======== DATA PROVIDED

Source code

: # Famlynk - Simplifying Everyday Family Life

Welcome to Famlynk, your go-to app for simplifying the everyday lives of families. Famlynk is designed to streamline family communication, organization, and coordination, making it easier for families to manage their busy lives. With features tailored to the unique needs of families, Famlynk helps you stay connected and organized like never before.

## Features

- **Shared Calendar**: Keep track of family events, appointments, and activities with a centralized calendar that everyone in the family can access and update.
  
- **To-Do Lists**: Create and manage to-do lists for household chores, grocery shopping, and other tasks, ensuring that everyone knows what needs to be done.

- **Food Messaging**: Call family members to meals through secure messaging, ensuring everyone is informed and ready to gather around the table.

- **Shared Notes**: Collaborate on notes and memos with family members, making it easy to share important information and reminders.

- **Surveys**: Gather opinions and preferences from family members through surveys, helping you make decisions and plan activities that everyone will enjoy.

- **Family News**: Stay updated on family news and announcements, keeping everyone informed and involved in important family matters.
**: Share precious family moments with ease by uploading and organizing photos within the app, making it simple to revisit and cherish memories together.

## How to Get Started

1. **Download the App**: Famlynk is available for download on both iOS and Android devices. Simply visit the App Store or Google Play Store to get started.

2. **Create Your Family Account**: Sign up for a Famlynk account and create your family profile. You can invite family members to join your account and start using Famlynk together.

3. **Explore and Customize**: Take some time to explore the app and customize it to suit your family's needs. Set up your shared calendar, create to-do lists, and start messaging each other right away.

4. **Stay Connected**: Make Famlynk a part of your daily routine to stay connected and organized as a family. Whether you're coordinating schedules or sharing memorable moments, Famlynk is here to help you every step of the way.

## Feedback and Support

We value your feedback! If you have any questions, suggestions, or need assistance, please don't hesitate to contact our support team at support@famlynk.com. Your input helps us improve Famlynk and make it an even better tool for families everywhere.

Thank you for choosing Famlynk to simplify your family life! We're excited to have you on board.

================

Repeat the data word for word. Leave nothing out.

Source code

: # Famlynk - Simplifying Everyday Family Life

Welcome to Famlynk, your go-to app for simplifying the everyday lives of families. Famlynk is designed to streamline family communication, organization, and coordination, making it easier for families to manage their busy lives. With features tailored to the unique needs of families, Famlynk helps you stay connected and organized like never before.

## Features

- **Shared Calendar**: Keep track of family events, appointments, and activities with a centralized calendar that everyone in the family can access and update.
  
- **To-Do Lists**: Create and manage to-do lists for household chores, grocery shopping, and other tasks, ensuring that everyone knows what needs to be done.

- **Food Messaging**: Call family members to meals through secure messaging, ensuring everyone is informed and ready to gather around the table.

- **Shared Notes**: Collaborate on notes and memos with family members, making it easy to share important information and reminders.

- **Surveys**: Gather opinions and preferences from family members through surveys, helping you make decisions and plan activities that everyone will enjoy.

- **Family News**: Stay updated on family news and announcements, keeping everyone informed and involved in important family matters.
**: Share precious family moments with ease by uploading and organizing photos within the app, making it simple to revisit and cherish memories together.

## How to Get Started

1. **Download the App**: Famlynk is available for download on both iOS and Android devices. Simply visit the App Store or Google Play Store to get started.

2. **Create Your Family Account**: Sign up for a Famlynk account and create your family profile. You can invite family members to join your account and start using Famlynk together.

3. **Explore and Customize**: Take some time to explore the app and customize it to suit your family's needs. Set up your shared calendar, create to-do lists, and start messaging each other right away.

4. **Stay Connected**: Make Famlynk a part of your daily routine to stay connected and organized as a family. Whether you're coordinating schedules or sharing memorable moments, Famlynk is here to help you every step of the way.

## Feedback and Support

We value your feedback! If you have any questions, suggestions, or need assistance, please don't hesitate to contact our support team at support@famlynk.com. Your input helps us improve Famlynk and make it an even better tool for families everywhere.

Thank you for choosing Famlynk to simplify your family life! We're excited to have you on board.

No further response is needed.